How Much Data Do You Really Need?
Written by Gal Hyams, Dan Malowany, Ariel Biller, and Gregory Axler
Deep learning models are notorious for their endless appetite for training data. The process of acquiring high-quality annotated data consumes many types of resources — mostly cash. The growing amounts of data as the machine learning projects progress, lead to other undesired consequences, such as slowing down all of R&D. Therefore, veteran project leaders always look at the overall performance gains brought upon by additional increments of their dataset. More often than not, especially if the new data is relatively similar to the existing one, one will encounter the phenomena of Diminishing Returns.
The law of diminishing returns states that when you continuously add more and more input in a productive process, it will actually yield progressively smaller increases in output. This phenomena was mentioned by 18th century economist such as Turgot and Adam Smith and articulated in 1815 by the British economist David Ricardo. When addressing the influence of training data volume on model performance, the law of diminishing returns suggests that each increment in train set size will tend to contribute less to the predetermined success metrics.
When a project leader is able to monitor, and even quantify, the diminishing returns effect in their machine learning project, they are able to attain finer degrees of control throughout its lifetime. For example: estimating how much data is required to reach the project goal; avoiding redundant training sessions; or even predicting whether the current model architecture will be able to achieve the target metric. This knowledge effectively provides a tool for optimal management of time, manpower, and computing resources.
Monitoring Diminishing Returns in Object Detection
Does the reality of diminishing returns also apply to object detection tasks? We decided to explore the answer to this question by training detectors on incremental fractions of two representative datasets: (1) Common Objects in Context (COCO) and (2) Berkeley Deep Drive (BDD). The evaluation of each model was made by looking at the corresponding validation set. Data preparation was done using this script and the metadata subsets are available here. The COCO dataset contains 80 object categories, some of which are scarce. When sampling subsets of this dataset, the rare categories are strongly underrepresented, some things do not even appear at all.

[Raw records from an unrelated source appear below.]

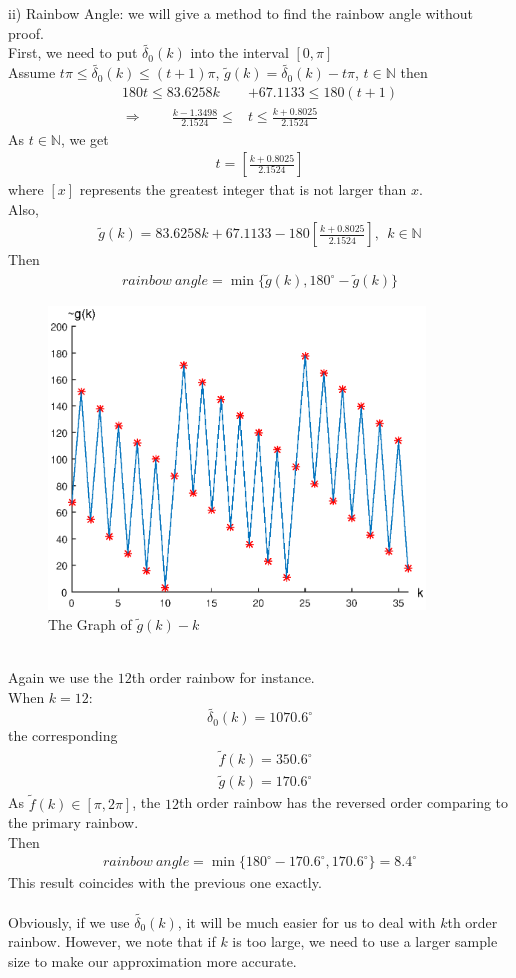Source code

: \documentclass{article}
\begin{document}
\begin{spacing}{1.5}
ii) Rainbow Angle: we will give a method to find the rainbow angle without proof.\\
First, we need to put $\tilde{\delta_0}(k)$ into the interval $[0,\pi]$\\
Assume $t\pi\leq \tilde{\delta_0}(k)\leq (t+1)\pi$, $\tilde{g}(k)=\tilde{\delta_0}(k)-t\pi$, $t\in\mathbb{N}$ then \begin{align*}
180t\leq 83.6258k&+67.1133\leq 180(t+1)\\
\Rightarrow \qquad\frac{k-1.3498}{2.1524}\leq &t \leq \frac{k+0.8025}{2.1524}
\end{align*}
As $t\in\mathbb{N}$, we get \begin{align*}
t=[\frac{k+0.8025}{2.1524}]
\end{align*}
where $[x]$ represents the greatest integer that is not larger than $x$.\\
Also,
\begin{align*}
\tilde{g}(k)=83.6258k+67.1133-180[\frac{k+0.8025}{2.1524}], \ \ k\in\mathbb{N}
\end{align*}
Then \begin{align*}
rainbow\ angle=\min\{\tilde{g}(k),180^{\circ}-\tilde{g}(k)\}
\end{align*}
\begin{figure}[!htb]
\centering
\includegraphics[width=10cm]{Figure7.eps}
\caption{The Graph of $\tilde{g}(k)-k$}
\end{figure}
\\
Again we use the $12$th order rainbow for instance. \\
When $k=12$:
$$\tilde{\delta_0}(k)=1070.6^{\circ}$$
the corresponding
\begin{align*}&\tilde{f}(k)=350.6^{\circ}\\
&\tilde{g}(k)=170.6^{\circ}\end{align*}
As $\tilde{f}(k)\in [\pi,2\pi]$, the $12$th order rainbow has the reversed order comparing to the primary rainbow.\\
Then \begin{align*}
rainbow\ angle=\min\{180^{\circ}-170.6^{\circ},170.6^{\circ}\}=8.4^{\circ} 
\end{align*}
This result coincides with the previous one exactly.\\
\\
Obviously, if we use $\tilde{\delta_0}(k)$, it will be much easier for us to deal with $k$th order rainbow. However, we note that if $k$ is too large, we need to use a larger sample size to make our approximation more accurate.

\end{spacing}
\end{document}
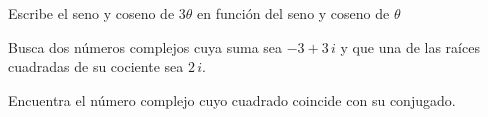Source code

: \vspace{-10mm}
\begin{flushright}
\begin{footnotesize} \textcolor{gris}{}	\end{footnotesize}
\end{flushright}


\begin{mipropuesto}

Escribe el seno y coseno de $3\theta$ en función del seno y coseno de $\theta$
\end{mipropuesto}

\vspace{-8mm}
\begin{flushright}
\begin{footnotesize} \textcolor{gris}{}	\end{footnotesize}
\end{flushright}





\vspace{-8mm}
\begin{flushright}
\begin{footnotesize} \textcolor{gris}{}	\end{footnotesize}
\end{flushright}


\begin{mipropuesto}

Busca dos números complejos cuya suma sea $-3 + 3\, i$ y que una de las raíces cuadradas de su cociente sea $2\, i$.
\end{mipropuesto}

\vspace{-8mm}
\begin{flushright}
\begin{footnotesize} \textcolor{gris}{}	\end{footnotesize}
\end{flushright}


\begin{mipropuesto}

Encuentra el número complejo cuyo cuadrado coincide con su conjugado.
\end{mipropuesto}

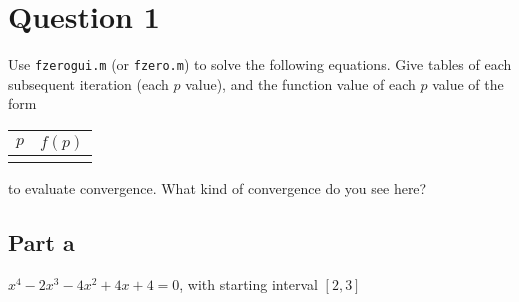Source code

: \section{Question 1}

\begin{question}
    Use \verb+fzerogui.m+ (or \verb+fzero.m+) to solve the following equations. Give tables of each subsequent iteration (each $p$ value), and the function value of each $p$ value of the form 
    \begin{tabular}
        {c|c}
        $p$ & $f(p)$ \\\hline
        & 
    \end{tabular}
    to evaluate convergence. What kind of convergence do you see here? 
\end{question}

\subsection{Part a}

\begin{question}
    $x^4-2x^3-4x^2+4x+4=0$, with starting interval $[2,3]$
\end{question}

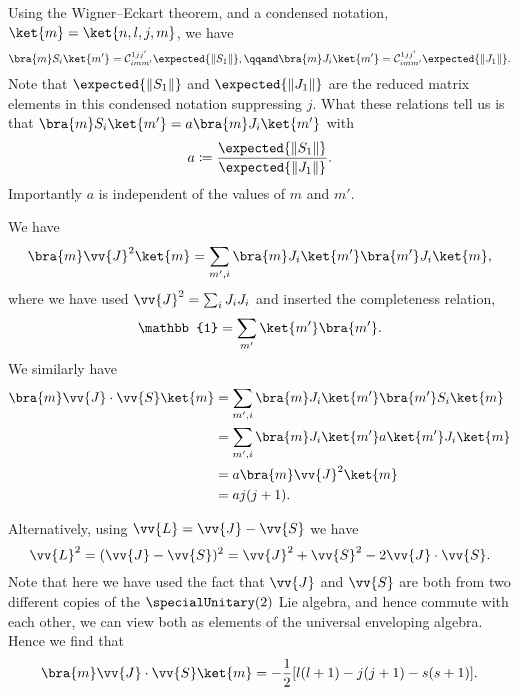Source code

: \documentclass[fleqn]{NotesClass}
\newcommand*{\ident}{\mathbb{1}}
\newcommand*{\clebschgordan}[6]{\mathcal{C}_{#1#2#3}^{#4#5#6}}
\begin{document}
    Using the Wigner--Eckart theorem, and a condensed notation, \(\ket{m} = \ket{n, l, j, m}\), we have
    \begin{equation}
        \bra{m} S_i \ket{m'} = \clebschgordan{i}{m}{m'}{1}{j}{j'} \expected{\|S_1\|}, \qqand \bra{m} J_i \ket{m'} = \clebschgordan{i}{m}{m'}{1}{j}{j'} \expected{\|J_1\|}.
    \end{equation}
    Note that \(\expected{\|S_1\|}\) and \(\expected{\|J_1\|}\) are the reduced matrix elements in this condensed notation suppressing \(j\).
    What these relations tell us is that \(\bra{m}S_i\ket{m'} = a\bra{m}J_i\ket{m'}\) with
    \begin{equation}
        a \coloneqq \frac{\expected{\|S_1\|}}{\expected{\|J_1\|}}.
    \end{equation}
    Importantly \(a\) is independent of the values of \(m\) and \(m'\).
    
    We have
    \begin{equation}
        \bra{m} \vv{J}^2 \ket{m} = \sum_{m', i} \bra{m} J_i \ket{m'} \bra{m'} J_i \ket{m},
    \end{equation}
    where we have used \(\vv{J}^2 = \sum_i J_iJ_i\) and inserted the completeness relation,
    \begin{equation}
        \ident = \sum_{m'} \ket{m'}\bra{m'}.
    \end{equation}
    We similarly have
    \begin{align}
        \bra{m} \vv{J} \cdot \vv{S} \ket{m} &= \sum_{m', i} \bra{m} J_i \ket{m'}\bra{m'} S_i \ket{m}\\
        &= \sum_{m', i} \bra{m} J_i \ket{m'} a\ket{m'} J_i \ket{m}\\
        &= a\bra{m}\vv{J}^2\ket{m}\\
        &= a j(j + 1).
    \end{align}
    
    Alternatively, using \(\vv{L} = \vv{J} - \vv{S}\) we have
    \begin{equation}
        \vv{L}^2 = (\vv{J} - \vv{S})^2 = \vv{J}^2 + \vv{S}^2 - 2\vv{J}\cdot\vv{S}.
    \end{equation}
    Note that here we have used the fact that \(\vv{J}\) and \(\vv{S}\) are both from two different copies of the \(\specialUnitary(2)\) Lie algebra, and hence commute with each other, we can view both as elements of the universal enveloping algebra.
    Hence we find that
    \begin{equation}
        \bra{m} \vv{J} \cdot \vv{S} \ket{m} = -\frac{1}{2}[l(l + 1) - j(j + 1) - s(s + 1)].
    \end{equation}
    
\end{document}
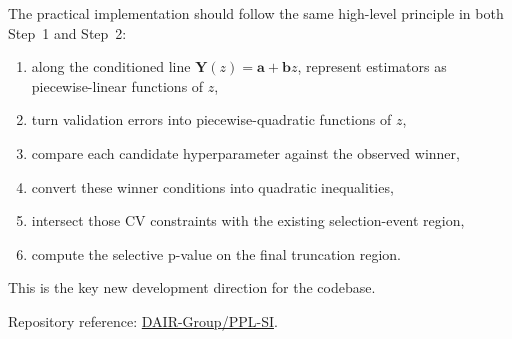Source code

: \documentclass[11pt]{article}
\begin{document}
The practical implementation should follow the same high-level principle in both Step~1 and Step~2:
\begin{enumerate}[leftmargin=2em]
    \item along the conditioned line $\bm{Y}(z) = \bm a + \bm b z$, represent estimators as piecewise-linear functions of $z$,
    \item turn validation errors into piecewise-quadratic functions of $z$,
    \item compare each candidate hyperparameter against the observed winner,
    \item convert these winner conditions into quadratic inequalities,
    \item intersect those CV constraints with the existing selection-event region,
    \item compute the selective p-value on the final truncation region.
\end{enumerate}

This is the key new development direction for the codebase.

\vspace{1em}
\noindent
Repository reference: \href{https://github.com/DAIR-Group/PPL-SI}{DAIR-Group/PPL-SI}.
\end{document}
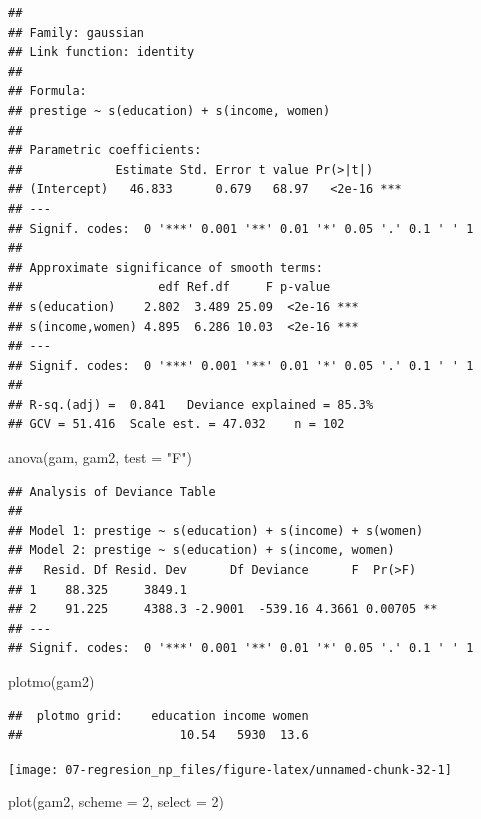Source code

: \documentclass[
  spanish,
]{book}
\newenvironment{Shaded}{\begin{snugshade}}{\end{snugshade}}
\newcommand{\AttributeTok}[1]{\textcolor[rgb]{0.77,0.63,0.00}{#1}}
\newcommand{\DecValTok}[1]{\textcolor[rgb]{0.00,0.00,0.81}{#1}}
\newcommand{\FunctionTok}[1]{\textcolor[rgb]{0.00,0.00,0.00}{#1}}
\newcommand{\NormalTok}[1]{#1}
\newcommand{\StringTok}[1]{\textcolor[rgb]{0.31,0.60,0.02}{#1}}
\theoremstyle{break}
\theoremstyle{definition}
\theoremstyle{definition}
\theoremstyle{definition}
\theoremstyle{definition}
\theoremstyle{remark}
\begin{document}
\begin{verbatim}
## 
## Family: gaussian 
## Link function: identity 
## 
## Formula:
## prestige ~ s(education) + s(income, women)
## 
## Parametric coefficients:
##             Estimate Std. Error t value Pr(>|t|)    
## (Intercept)   46.833      0.679   68.97   <2e-16 ***
## ---
## Signif. codes:  0 '***' 0.001 '**' 0.01 '*' 0.05 '.' 0.1 ' ' 1
## 
## Approximate significance of smooth terms:
##                   edf Ref.df     F p-value    
## s(education)    2.802  3.489 25.09  <2e-16 ***
## s(income,women) 4.895  6.286 10.03  <2e-16 ***
## ---
## Signif. codes:  0 '***' 0.001 '**' 0.01 '*' 0.05 '.' 0.1 ' ' 1
## 
## R-sq.(adj) =  0.841   Deviance explained = 85.3%
## GCV = 51.416  Scale est. = 47.032    n = 102
\end{verbatim}

\begin{Shaded}
\begin{Highlighting}[]
\FunctionTok{anova}\NormalTok{(gam, gam2, }\AttributeTok{test =} \StringTok{"F"}\NormalTok{)}
\end{Highlighting}
\end{Shaded}

\begin{verbatim}
## Analysis of Deviance Table
## 
## Model 1: prestige ~ s(education) + s(income) + s(women)
## Model 2: prestige ~ s(education) + s(income, women)
##   Resid. Df Resid. Dev      Df Deviance      F  Pr(>F)   
## 1    88.325     3849.1                                   
## 2    91.225     4388.3 -2.9001  -539.16 4.3661 0.00705 **
## ---
## Signif. codes:  0 '***' 0.001 '**' 0.01 '*' 0.05 '.' 0.1 ' ' 1
\end{verbatim}

\begin{Shaded}
\begin{Highlighting}[]
\FunctionTok{plotmo}\NormalTok{(gam2)}
\end{Highlighting}
\end{Shaded}

\begin{verbatim}
##  plotmo grid:    education income women
##                      10.54   5930  13.6
\end{verbatim}

\begin{center}\texttt{[image: 07-regresion\_np\_files/figure-latex/unnamed-chunk-32-1]} \end{center}

\begin{Shaded}
\begin{Highlighting}[]
\FunctionTok{plot}\NormalTok{(gam2, }\AttributeTok{scheme =} \DecValTok{2}\NormalTok{, }\AttributeTok{select =} \DecValTok{2}\NormalTok{)}
\end{Highlighting}
\end{Shaded}
\end{document}
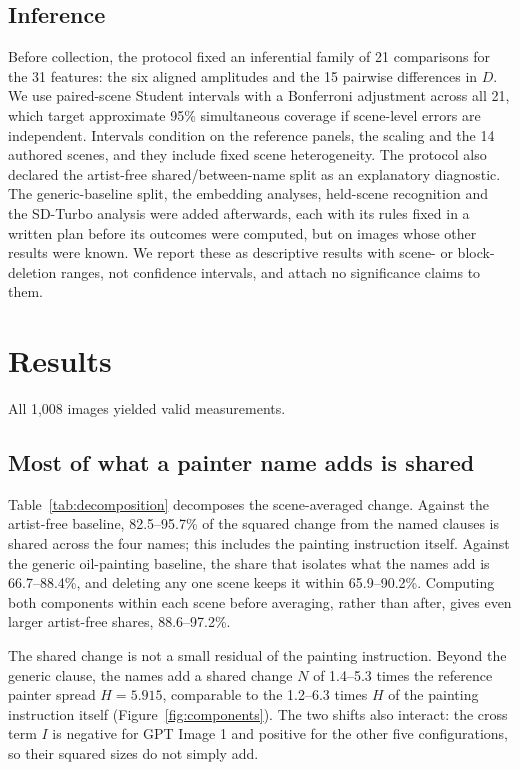 \documentclass[10pt]{article}
\begin{document}
\subsection{Inference}

Before collection, the protocol fixed an inferential family of 21 comparisons for
the 31 features: the six aligned amplitudes and the 15 pairwise differences in $D$.
We use paired-scene Student intervals with a Bonferroni adjustment across all 21,
which target approximate 95\% simultaneous coverage if scene-level errors are
independent. Intervals condition on the reference panels, the scaling and the 14
authored scenes, and they include fixed scene heterogeneity. The protocol also
declared the artist-free shared/between-name split as an explanatory diagnostic.
The generic-baseline split, the embedding analyses, held-scene recognition and the
SD-Turbo analysis were added afterwards, each with its rules fixed in a written plan
before its outcomes were computed, but on images whose other results were known. We
report these as descriptive results with scene- or block-deletion ranges, not
confidence intervals, and attach no significance claims to them.

\section{Results}\label{sec:results}

All 1,008 images yielded valid measurements.

\subsection{Most of what a painter name adds is shared}\label{sec:shared}



Table~\ref{tab:decomposition} decomposes the scene-averaged change. Against the
artist-free baseline, 82.5--95.7\% of the squared change from the named clauses is
shared across the four names; this includes the painting instruction itself.
Against the generic oil-painting baseline, the share that isolates what the names
add is 66.7--88.4\%, and deleting any one scene keeps it within 65.9--90.2\%.
Computing both components within each scene before averaging, rather than after,
gives even larger artist-free shares, 88.6--97.2\%.

The shared change is not a small residual of the painting instruction. Beyond the
generic clause, the names add a shared change $N$ of 1.4--5.3 times the reference
painter spread $H=5.915$, comparable to the 1.2--6.3 times $H$ of the painting
instruction itself (Figure~\ref{fig:components}). The two shifts also interact: the
cross term $I$ is negative for GPT Image 1 and positive for the other five
configurations, so their squared sizes do not simply add.
\end{document}
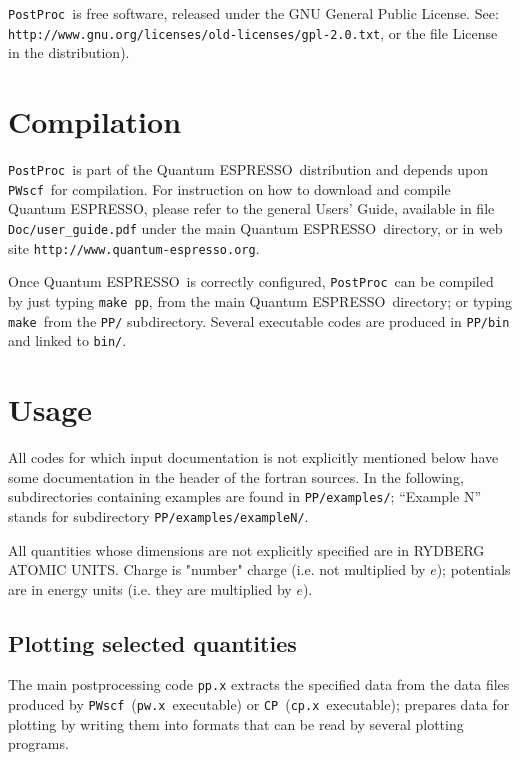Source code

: \documentclass[12pt,a4paper]{article}
\def\qe{{\sc Quantum ESPRESSO}}
\def\pwx{\texttt{pw.x}}
\def\cpx{\texttt{cp.x}}
\def\PWscf{\texttt{PWscf}}
\def\CP{\texttt{CP}}
\def\PostProc{\texttt{PostProc}}
\def\make{\texttt{make}}
\begin{document}
\PostProc\ is free software, released under the 
GNU General Public License. See:\\
\texttt{http://www.gnu.org/licenses/old-licenses/gpl-2.0.txt}, 
or the file License in the distribution).
    


\section{Compilation}

\PostProc \ is part of the \qe \ distribution
and depends upon \PWscf\ for compilation.
For instruction on how to download and compile \qe, please refer 
to the general Users' Guide, available in file \texttt{Doc/user\_guide.pdf}
under the main \qe\ directory, or in web site 
\texttt{http://www.quantum-espresso.org}.

Once \qe\ is correctly configured, \PostProc\ can be compiled by
just typing \texttt{make pp}, from the main \qe\ directory;
or typing \make\ from the \texttt{PP/} subdirectory.
Several executable codes are produced in \texttt{PP/bin}
and linked to \texttt{bin/}.

\section{Usage}

All codes for which input documentation is not explicitly mentioned below
have some documentation in the header of the fortran sources.
In the following, subdirectories containing examples are found in
\texttt{PP/examples/}; ``Example N'' stands for subdirectory 
\texttt{PP/examples/exampleN/}.

All quantities whose dimensions are not explicitly specified are in
RYDBERG ATOMIC UNITS. Charge is "number" charge (i.e. not multiplied 
by $e$); potentials are in energy units (i.e. they are multiplied by 
$e$).

\subsection{Plotting selected quantities}
  
The main postprocessing code \texttt{pp.x} extracts the specified data
from the data files produced by \PWscf\ (\pwx\ executable) or \CP\ 
(\cpx\ executable); prepares data for plotting by writing them into 
formats that can be read by several plotting programs.
\end{document}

Therefore, we trained and evaluated the model only on the twenty labels appearing on the Visual Object Classes (VOC) dataset. These categories are some of the most common in COCO and are relatively free of mislabeling. The resulted class prevalence and sample collage of labeled images from COCO training set are presented in the figure below.
On the BDD dataset, the stuff categories, ‘drivable area’ and ‘lane’, which have an amorphous spatial extent or shape, were ignored. The category ‘rider’ was mapped to the ‘person’ category. The class prevalence and labeled image collage sample of the BDD training set can be seen in figure 2.
The Single Shot Detector (SSD) meta-architecture was used with two popular backbones: MobileNet-v2 and ResNet101. Training was done on the training set’s samples. The results were evaluated by the respective validation sets of each dataset. To emulate the common case of transfer learning, the two models are pre-trained on the open images dataset (v4) as found in TensorFlow’s detection model zoo. The MobileNet-based model was trained using RMSProp for 200,000 training steps of batch size of 12. The models with ResNet-101 backbone were trained for 300,000 training steps of batch size of 4 via momentum optimizer.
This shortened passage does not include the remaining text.